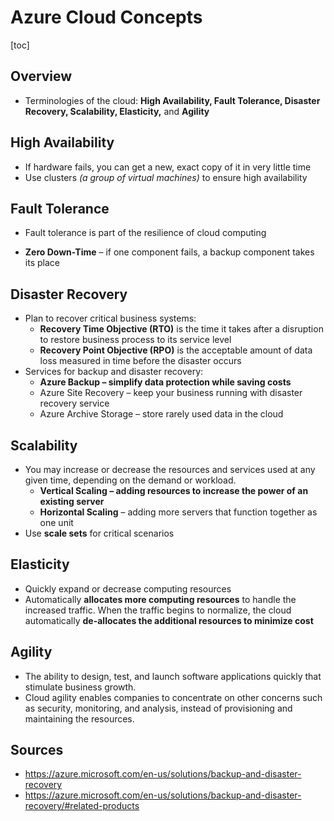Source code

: # Azure Cloud Concepts

[toc]

## Overview

- Terminologies of the cloud: **High Availability, Fault Tolerance, Disaster Recovery, Scalability, Elasticity,** and **Agility**

## High Availability

- If hardware fails, you can get a new, exact copy of it in very little time
- Use clusters *(a group of virtual machines)* to ensure high availability

## Fault Tolerance

- Fault tolerance is part of the resilience of cloud computing

- **Zero Down-Time** – if one component fails, a backup component takes its place

## Disaster Recovery
- Plan to recover critical business systems:
  - **Recovery Time Objective (RTO)** is the time it takes after a disruption to restore business process to its service level
  - **Recovery Point Objective (RPO)** is the acceptable amount of data loss measured in time before the disaster occurs
- Services for backup and disaster recovery:
  - **Azure Backup – simplify data protection while saving costs**
  - Azure Site Recovery – keep your business running with disaster recovery service
  - Azure Archive Storage – store rarely used data in the cloud

## Scalability

- You may increase or decrease the resources and services used at any given time, depending on the demand or workload.
  - **Vertical Scaling – adding resources to increase the power of an existing server**
  - **Horizontal Scaling** – adding more servers that function together as one unit
- Use **scale sets** for critical scenarios

## Elasticity

- Quickly expand or decrease computing resources
- Automatically **allocates more computing resources** to handle the increased traffic. When the traffic begins to normalize, the cloud automatically **de-allocates the additional resources to minimize cost**

## Agility

- The ability to design, test, and launch software applications quickly that stimulate business growth.
- Cloud agility enables companies to concentrate on other  concerns such as security, monitoring, and analysis, instead of  provisioning and maintaining the resources.

## Sources

- https://azure.microsoft.com/en-us/solutions/backup-and-disaster-recovery
- https://azure.microsoft.com/en-us/solutions/backup-and-disaster-recovery/#related-products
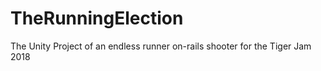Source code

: # TheRunningElection
The Unity Project of an endless runner on-rails shooter for the Tiger Jam 2018
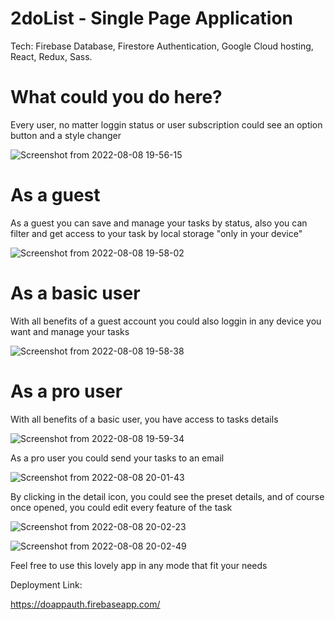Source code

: # 2doList - Single Page Application

Tech: Firebase Database, Firestore Authentication, Google Cloud hosting, React, Redux, Sass.

# What could you do here?

Every user, no matter loggin status or user subscription could see an option button and a style changer

![Screenshot from 2022-08-08 19-56-15](https://user-images.githubusercontent.com/89329462/183539686-b5b2f9fc-293f-4391-92b5-7c72396bf5b4.png)

# As a guest
As a guest you can save and manage your tasks by status, also you can filter and get access to your task by local storage "only in
your device"

![Screenshot from 2022-08-08 19-58-02](https://user-images.githubusercontent.com/89329462/183539821-c0e5094d-1b97-4aaa-9a38-ae1d87125a9a.png)

# As a basic user
With all benefits of a guest account you could also loggin in any device you want and manage your tasks

![Screenshot from 2022-08-08 19-58-38](https://user-images.githubusercontent.com/89329462/183539866-ec007d39-9f8e-4a26-9cb7-820f946509c5.png)

# As a pro user
With all benefits of a basic user, you have access to tasks details

![Screenshot from 2022-08-08 19-59-34](https://user-images.githubusercontent.com/89329462/183539946-52ffdb1e-8d42-4595-95a4-a106b0f5adf3.png)

As a pro user you could send your tasks to an email

![Screenshot from 2022-08-08 20-01-43](https://user-images.githubusercontent.com/89329462/183540133-efc8de40-490a-4e99-8c88-169d520b5ed0.png)

By clicking in the detail icon, you could see the preset details, and of course once opened, you could edit every feature of the task

![Screenshot from 2022-08-08 20-02-23](https://user-images.githubusercontent.com/89329462/183540191-7fca2d95-c04c-40de-b7a1-ceff95fa3b77.png)

![Screenshot from 2022-08-08 20-02-49](https://user-images.githubusercontent.com/89329462/183540232-10498a2a-1ba7-4869-87e0-9781441e44cd.png)

Feel free to use this lovely app in any mode that fit your needs

Deployment Link:

https://doappauth.firebaseapp.com/
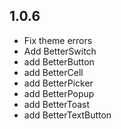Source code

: ## 1.0.6

* Fix theme errors
* Add BetterSwitch
* add BetterButton
* add BetterCell
* add BetterPicker
* add BetterPopup
* add BetterToast
* add BetterTextButton

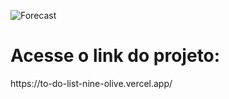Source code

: ![Forecast](https://user-images.githubusercontent.com/101210878/222850966-a8c01419-57c4-467f-b032-4a4b3ce977f9.png)


<h1> Acesse o link do projeto: </h1>
https://to-do-list-nine-olive.vercel.app/

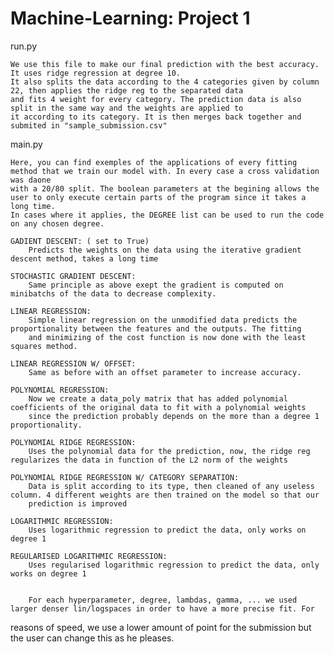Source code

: # Machine-Learning: Project 1



run.py

	We use this file to make our final prediction with the best accuracy. It uses ridge regression at degree 10. 
	It also splits the data according to the 4 categories given by column 22, then applies the ridge reg to the separated data
	and fits 4 weight for every category. The prediction data is also split in the same way and the weights are applied to 
	it according to its category. It is then merges back together and submited in "sample_submission.csv"
	
main.py

	Here, you can find exemples of the applications of every fitting method that we train our model with. In every case a cross validation was daone
	with a 20/80 split. The boolean parameters at the begining allows the user to only execute certain parts of the program since it takes a long time.
	In cases where it applies, the DEGREE list can be used to run the code on any chosen degree.
	
	GADIENT DESCENT: ( set to True)
		Predicts the weights on the data using the iterative gradient descent method, takes a long time
	
	STOCHASTIC GRADIENT DESCENT:
		Same principle as above exept the gradient is computed on minibatchs of the data to decrease complexity.
	
	LINEAR REGRESSION:
		Simple linear regression on the unmodified data predicts the proportionality between the features and the outputs. The fitting
		and minimizing of the cost function is now done with the least squares method.
	
	LINEAR REGRESSION W/ OFFSET:
		Same as before with an offset parameter to increase accuracy.
	
	POLYNOMIAL REGRESSION:
		Now we create a data_poly matrix that has added polynomial coefficients of the original data to fit with a polynomial weights
		since the prediction probably depends on the more than a degree 1 proportionality.
	
	POLYNOMIAL RIDGE REGRESSION:
		Uses the polynomial data for the prediction, now, the ridge reg regularizes the data in function of the L2 norm of the weights		
	
	POLYNOMIAL RIDGE REGRESSION W/ CATEGORY SEPARATION:	
		Data is split according to its type, then cleaned of any useless column. 4 different weights are then trained on the model so that our 
		prediction is improved
	
	LOGARITHMIC REGRESSION:
		Uses logarithmic regression to predict the data, only works on degree 1
	
	REGULARISED LOGARITHMIC REGRESSION:
		Uses regularised logarithmic regression to predict the data, only works on degree 1

		
		For each hyperparameter, degree, lambdas, gamma, ... we used larger denser lin/logspaces in order to have a more precise fit. For
reasons of speed, we use a lower amount of point for the submission but the user can change this as he pleases.
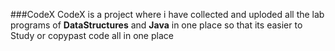 ###CodeX
CodeX is a project where i have collected and uploded all the lab programs of **DataStructures** and **Java** in one place so that its easier to Study or copypast code all in one place
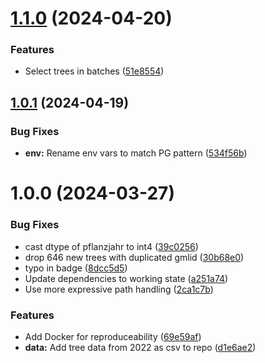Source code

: # [1.1.0](https://github.com/technologiestiftung/giessdenkiez-de-tree-data/compare/v1.0.1...v1.1.0) (2024-04-20)


### Features

* Select trees in batches ([51e8554](https://github.com/technologiestiftung/giessdenkiez-de-tree-data/commit/51e8554a5667e127f2a84007b08f1b25dd8f490b))

## [1.0.1](https://github.com/technologiestiftung/giessdenkiez-de-tree-data/compare/v1.0.0...v1.0.1) (2024-04-19)


### Bug Fixes

* **env:** Rename env vars to match PG pattern ([534f56b](https://github.com/technologiestiftung/giessdenkiez-de-tree-data/commit/534f56b007d6664cd982038493160fd0d7db2074))

# 1.0.0 (2024-03-27)


### Bug Fixes

* cast dtype of pflanzjahr to int4 ([39c0256](https://github.com/technologiestiftung/giessdenkiez-de-tree-data/commit/39c02569934342b1f61b4c65bc68cc55cd90665b))
* drop 646 new trees with duplicated gmlid ([30b68e0](https://github.com/technologiestiftung/giessdenkiez-de-tree-data/commit/30b68e028a361da950bdb48123785598662012cb))
* typo in badge ([8dcc5d5](https://github.com/technologiestiftung/giessdenkiez-de-tree-data/commit/8dcc5d5067536bf69b165dd871d832d54c774451))
* Update dependencies to working state ([a251a74](https://github.com/technologiestiftung/giessdenkiez-de-tree-data/commit/a251a7433e9c21855eff61fd69e4ce66de22e851))
* Use more expressive path handling ([2ca1c7b](https://github.com/technologiestiftung/giessdenkiez-de-tree-data/commit/2ca1c7b57493226ef9f00b1b0c55b665865544f0))


### Features

* Add Docker for reproduceability ([69e59af](https://github.com/technologiestiftung/giessdenkiez-de-tree-data/commit/69e59afc59a577a8fec93b6d58cf16d2ac1a556b))
* **data:** Add tree data from 2022 as csv to repo ([d1e6ae2](https://github.com/technologiestiftung/giessdenkiez-de-tree-data/commit/d1e6ae24854bc338bce094bdfb850e8c473681d7))

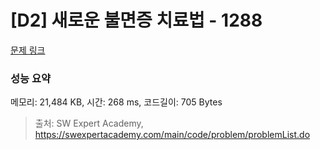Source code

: # [D2] 새로운 불면증 치료법 - 1288 

[문제 링크](https://swexpertacademy.com/main/code/problem/problemDetail.do?contestProbId=AV18_yw6I9MCFAZN) 

### 성능 요약

메모리: 21,484 KB, 시간: 268 ms, 코드길이: 705 Bytes



> 출처: SW Expert Academy, https://swexpertacademy.com/main/code/problem/problemList.do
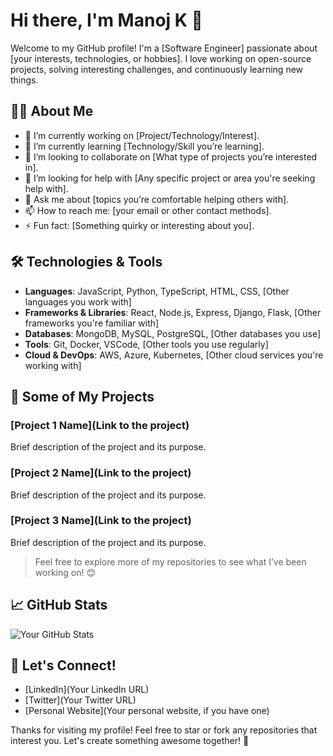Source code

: # Hi there, I'm Manoj K 👋

Welcome to my GitHub profile! I'm a [Software Engineer] passionate about [your interests, technologies, or hobbies]. I love working on open-source projects, solving interesting challenges, and continuously learning new things.

## 👨‍💻 About Me

- 🔭 I’m currently working on [Project/Technology/Interest].
- 🌱 I’m currently learning [Technology/Skill you’re learning].
- 👯 I’m looking to collaborate on [What type of projects you’re interested in].
- 🤔 I’m looking for help with [Any specific project or area you're seeking help with].
- 💬 Ask me about [topics you’re comfortable helping others with].
- 📫 How to reach me: [your email or other contact methods].
- ⚡ Fun fact: [Something quirky or interesting about you].

## 🛠️ Technologies & Tools

- **Languages**: JavaScript, Python, TypeScript, HTML, CSS, [Other languages you work with]
- **Frameworks & Libraries**: React, Node.js, Express, Django, Flask, [Other frameworks you're familiar with]
- **Databases**: MongoDB, MySQL, PostgreSQL, [Other databases you use]
- **Tools**: Git, Docker, VSCode, [Other tools you use regularly]
- **Cloud & DevOps**: AWS, Azure, Kubernetes, [Other cloud services you're working with]

## 🚀 Some of My Projects

### [Project 1 Name](Link to the project)
Brief description of the project and its purpose.

### [Project 2 Name](Link to the project)
Brief description of the project and its purpose.

### [Project 3 Name](Link to the project)
Brief description of the project and its purpose.

> Feel free to explore more of my repositories to see what I’ve been working on! 😊

## 📈 GitHub Stats

![Your GitHub Stats](https://github-readme-stats.vercel.app/api?username=Manoj-3868&show_icons=true&hide_title=true&count_private=true&hide=prs&theme=radical)

## 📣 Let's Connect!

- [LinkedIn](Your LinkedIn URL)
- [Twitter](Your Twitter URL)
- [Personal Website](Your personal website, if you have one)

Thanks for visiting my profile! Feel free to star or fork any repositories that interest you. Let's create something awesome together! 🚀

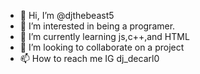 - 👋 Hi, I’m @djthebeast5
- 👀 I’m interested in being a programer. 
- 🌱 I’m currently learning js,c++,and HTML
- 💞️ I’m looking to collaborate on a project   
- 📫 How to reach me IG dj_decarl0

<!---
djthebeast5/djthebeast5 is a ✨ special ✨ repository because its `README.md` (this file) appears on your GitHub profile.
You can click the Preview link to take a look at your changes.
--->
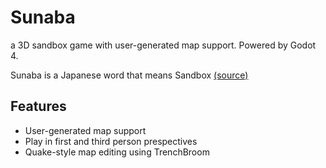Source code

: #  Sunaba

a 3D sandbox game with user-generated map support. Powered by Godot 4.

Sunaba is a Japanese word that means Sandbox [(source)](https://en.wiktionary.org/wiki/%E7%A0%82%E5%A0%B4#Japanese)

## Features

* User-generated map support
* Play in first and third person prespectives
* Quake-style map editing using TrenchBroom
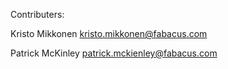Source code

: Contributers: 

Kristo Mikkonen
kristo.mikkonen@fabacus.com

Patrick McKinley
patrick.mckienley@fabacus.com
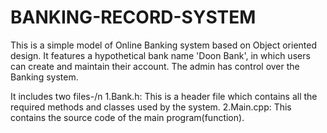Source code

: # BANKING-RECORD-SYSTEM 

This is a simple model of Online Banking system based on Object oriented design.
It features a hypothetical bank name 'Doon Bank', in which users can create and maintain their account.
The admin has control over the Banking system.

It includes two files-/n
1.Bank.h: This is a header file which contains all the required methods and classes used by the system.
2.Main.cpp: This contains the source code of the main program(function).
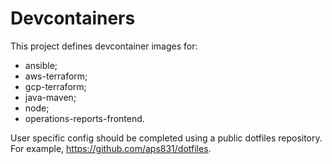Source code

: # Devcontainers

This project defines devcontainer images for:

-   ansible;
-   aws-terraform;
-   gcp-terraform;
-   java-maven;
-   node;
-   operations-reports-frontend.

User specific config should be completed using a public dotfiles repository. For example, https://github.com/aps831/dotfiles.
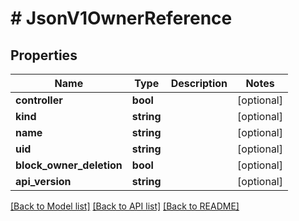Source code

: # # JsonV1OwnerReference

## Properties

Name | Type | Description | Notes
------------ | ------------- | ------------- | -------------
**controller** | **bool** |  | [optional]
**kind** | **string** |  | [optional]
**name** | **string** |  | [optional]
**uid** | **string** |  | [optional]
**block_owner_deletion** | **bool** |  | [optional]
**api_version** | **string** |  | [optional]

[[Back to Model list]](../../README.md#models) [[Back to API list]](../../README.md#endpoints) [[Back to README]](../../README.md)

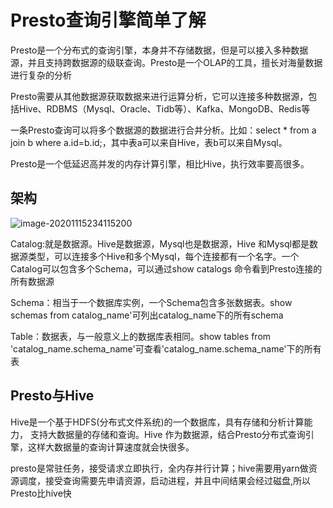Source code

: # Presto查询引擎简单了解

Presto是一个分布式的查询引擎，本身并不存储数据，但是可以接入多种数据源，并且支持跨数据源的级联查询。Presto是一个OLAP的工具，擅长对海量数据进行复杂的分析

Presto需要从其他数据源获取数据来进行运算分析，它可以连接多种数据源，包括Hive、RDBMS（Mysql、Oracle、Tidb等）、Kafka、MongoDB、Redis等

一条Presto查询可以将多个数据源的数据进行合并分析。比如：select * from a join b where a.id=b.id;，其中表a可以来自Hive，表b可以来自Mysql。

Presto是一个低延迟高并发的内存计算引擎，相比Hive，执行效率要高很多。



## 架构

![image-20201115234115200](https://raw.githubusercontent.com/privking/king-note-images/master/img/note/image-20201115234115200-1605454875-7d276c.png)

Catalog:就是数据源。Hive是数据源，Mysql也是数据源，Hive 和Mysql都是数据源类型，可以连接多个Hive和多个Mysql，每个连接都有一个名字。一个Catalog可以包含多个Schema，可以通过show catalogs 命令看到Presto连接的所有数据源

Schema：相当于一个数据库实例，一个Schema包含多张数据表。show schemas from  catalog_name'可列出catalog_name下的所有schema

Table：数据表，与一般意义上的数据库表相同。show tables from 'catalog_name.schema_name'可查看'catalog_name.schema_name'下的所有表

## Presto与Hive

Hive是一个基于HDFS(分布式文件系统)的一个数据库，具有存储和分析计算能力， 支持大数据量的存储和查询。Hive 作为数据源，结合Presto分布式查询引擎，这样大数据量的查询计算速度就会快很多。

presto是常驻任务，接受请求立即执行，全内存并行计算；hive需要用yarn做资源调度，接受查询需要先申请资源，启动进程，并且中间结果会经过磁盘,所以Presto比hive快

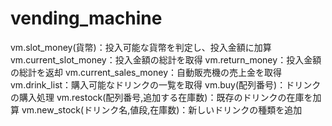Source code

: # vending_machine

vm.slot_money(貨幣)：投入可能な貨幣を判定し、投入金額に加算
vm.current_slot_money：投入金額の総計を取得
vm.return_money：投入金額の総計を返却
vm.current_sales_money：自動販売機の売上金を取得
vm.drink_list：購入可能なドリンクの一覧を取得
vm.buy(配列番号)：ドリンクの購入処理
vm.restock(配列番号,追加する在庫数)：既存のドリンクの在庫を加算
vm.new_stock(ドリンク名,値段,在庫数)：新しいドリンクの種類を追加
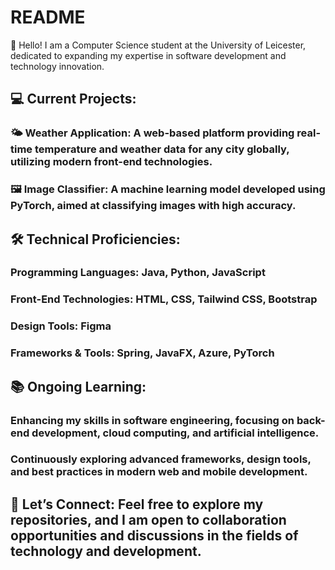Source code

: # README
👋 Hello! I am a Computer Science student at the University of Leicester, dedicated to expanding my expertise in software development and technology innovation.

## 💻 Current Projects:
### 🌤 Weather Application: A web-based platform providing real-time temperature and weather data for any city globally, utilizing modern front-end technologies.
### 🖼️ Image Classifier: A machine learning model developed using PyTorch, aimed at classifying images with high accuracy.

## 🛠 Technical Proficiencies:
### Programming Languages: Java, Python, JavaScript
### Front-End Technologies: HTML, CSS, Tailwind CSS, Bootstrap
### Design Tools: Figma
### Frameworks & Tools: Spring, JavaFX, Azure, PyTorch

## 📚 Ongoing Learning:
### Enhancing my skills in software engineering, focusing on back-end development, cloud computing, and artificial intelligence.
### Continuously exploring advanced frameworks, design tools, and best practices in modern web and mobile development.

## 🔗 Let’s Connect: Feel free to explore my repositories, and I am open to collaboration opportunities and discussions in the fields of technology and development.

__________

• _GOAL OF THE EXERCISE_:
What lines in the entries above include the string "decrease"? Return each one.

• _OUTPUT OF THE EXERCISE_:
- You may increase or decrease the resources and services used at any given time, depending on the demand or workload.
- Quickly expand or decrease computing resources
		Same principle as above exept the gradient is computed on minibatchs of the data to decrease complexity.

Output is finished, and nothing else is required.